As you describe the scenario, if you have 8 bit period measurement, with 4 bits changing or relevant, with these coming in every ~1MHz period, if you use them directly you have 4 bits of information. 

If you filter them with a perfect, brick wall, infinite order low-pass filter set to cutoff at 1kHz, you increase the bits by 10 (1MHz / 1kHz = 1000 = ~2^10) but half of these are effectively noise, so in the end you have 4+5 = 9 bits.

I would completely disagree with this your statement.

Let's have infinite line with marks each 15.123456789012345679mm it's oscillator, assuming it has high Q and frequency is stable. We need to measure interval with infinite measuring tape with 1mm precision (marks each 1mm). 
Precision of measuring tape is limited by 1mm. We will round to lower 1mm mark (D-trigger on input, clocked at 240MHz).  1mm here corresponds to clock 240MHz.

I'm aligning measuring tape to line with marks, in random place.

I'm trying to measure single signal period. I need to know positions of start of single chosen period on line (point A) and end of period (point B).
Each position is measured with 1mm precision (if measured value is Amm, actual exact value lays in interval A mm .. A + 0.999999... mm).
Period length is measured as (B-A) while it's exact value lays in range (A+B)..(A+B+1.999999). Average error is 1mm. 
I got some value 14 .. 16 mm measured with my tape.
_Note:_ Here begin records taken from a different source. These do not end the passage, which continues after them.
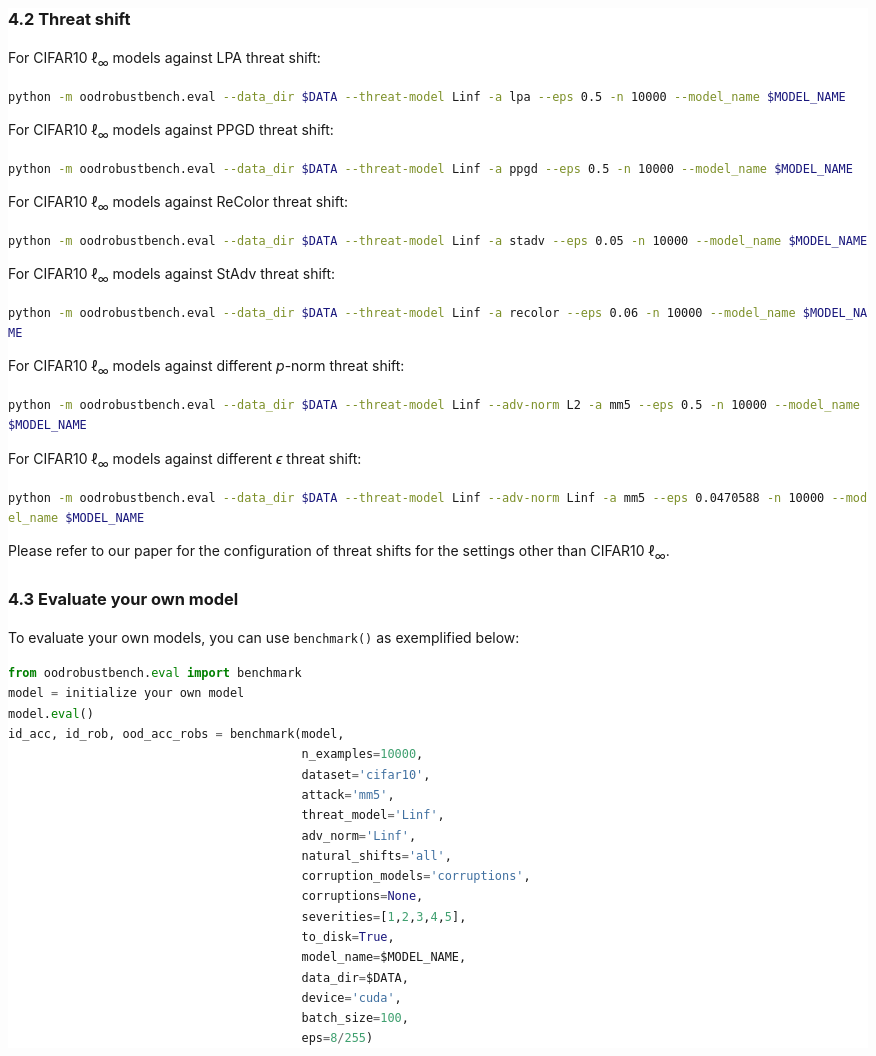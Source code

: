 ### 4.2 Threat shift

For CIFAR10 $\ell_\infty$ models against LPA threat shift:

```bash
python -m oodrobustbench.eval --data_dir $DATA --threat-model Linf -a lpa --eps 0.5 -n 10000 --model_name $MODEL_NAME
```

For CIFAR10 $\ell_\infty$ models against PPGD threat shift:

```bash
python -m oodrobustbench.eval --data_dir $DATA --threat-model Linf -a ppgd --eps 0.5 -n 10000 --model_name $MODEL_NAME
```

For CIFAR10 $\ell_\infty$ models against ReColor threat shift:

```bash
python -m oodrobustbench.eval --data_dir $DATA --threat-model Linf -a stadv --eps 0.05 -n 10000 --model_name $MODEL_NAME
```

For CIFAR10 $\ell_\infty$ models against StAdv threat shift:

```bash
python -m oodrobustbench.eval --data_dir $DATA --threat-model Linf -a recolor --eps 0.06 -n 10000 --model_name $MODEL_NAME
```

For CIFAR10 $\ell_\infty$ models against different $p$-norm threat shift:

```bash
python -m oodrobustbench.eval --data_dir $DATA --threat-model Linf --adv-norm L2 -a mm5 --eps 0.5 -n 10000 --model_name $MODEL_NAME
```

For CIFAR10 $\ell_\infty$ models against different $\epsilon$ threat shift:

```bash
python -m oodrobustbench.eval --data_dir $DATA --threat-model Linf --adv-norm Linf -a mm5 --eps 0.0470588 -n 10000 --model_name $MODEL_NAME
```

Please refer to our paper for the configuration of threat shifts for the settings other than CIFAR10 $\ell_\infty$.

### 4.3 Evaluate your own model

To evaluate your own models, you can use `benchmark()`  as exemplified below:

```python
from oodrobustbench.eval import benchmark
model = initialize your own model
model.eval()
id_acc, id_rob, ood_acc_robs = benchmark(model,
                                         n_examples=10000,
                                         dataset='cifar10',
                                         attack='mm5',
                                         threat_model='Linf',
                                         adv_norm='Linf',
                                         natural_shifts='all',
                                         corruption_models='corruptions',
                                         corruptions=None,
                                         severities=[1,2,3,4,5],
                                         to_disk=True,
                                         model_name=$MODEL_NAME,
                                         data_dir=$DATA,
                                         device='cuda',
                                         batch_size=100,
                                         eps=8/255)
```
Then let's try to measure length of 100 marks.
Again, I determine position of start and end points.
Start point, A - at first mark. End point - C after 100 marks on line.
Actual exact value for position A is really somwhere in range A .. A + 0.999999 mm
Actual exact value for position C is really in range C .. C + 0.99999 mm

I've got interval duration for 100 periods = (C-A). But real value somewhere in range (C-A)..(C-A)+1.9999999
Average error is the same as for measuring of single interval - 1mm.

In my case, I've got value measured by tape between 1512mm and 1514mm
When measuring 100 intervals instead of 1 I'm getting 100 times better precision.

But you say, precision is actually increased only by 10 times, and the rest is just a noise. And precision of my measuring tape for 100 intervals is 10mm instead of 1mm.
When measuring 10000 intervals - distance between point 0 and point 10000 I still have the same error - 1mm. You say, it will be 100mm.
Why sould it be so? My measurement tape is precise (Xtal oscillator).

So, I completely disagree with part 1 of your calculations.
Measuring of interval between captured value 0 and captured value 10000 will be done with precision 1, not 100. 
Conversion of latency to precision does not increase error, only increases meaningful bits!
So, getting diff between last captured position and one 1000 positions in past will provide ~10bits of data, not 5.
It's works exactly as increasing of sample clock rate. Change of sampling frequency x100 times from 240MHz to 24000MHz will increase precision by x100 times, not 10.

Maybe this first stage is CIC or some other dirty word, but it MUST work as I expect.

But for second stage I would agree.
We are summing N values with avg error 1 (LSB), this error increases too, giving sqrt(N) avg error. And we only get 5 bits instead of 10 while summing 1000 measured intervals.

Ok. Total precision is 4 + 10 + 5 = 19 bits. Taking into account falling edge of signal, we get one more bit. 20 bits total.
At 100cm distance, 18 bits are eaten by distance, and only 2 bits left. Not good.
But for range 80cm we will have 6 bits. At 70cm - 8 bits. It's much better, and, already playable IMHO (there will be additional inter-frame interpolation, but would only work if notes assigned for such long range are low (e.g. <200Hz).

Did you try to play at 80cm on Etherwave?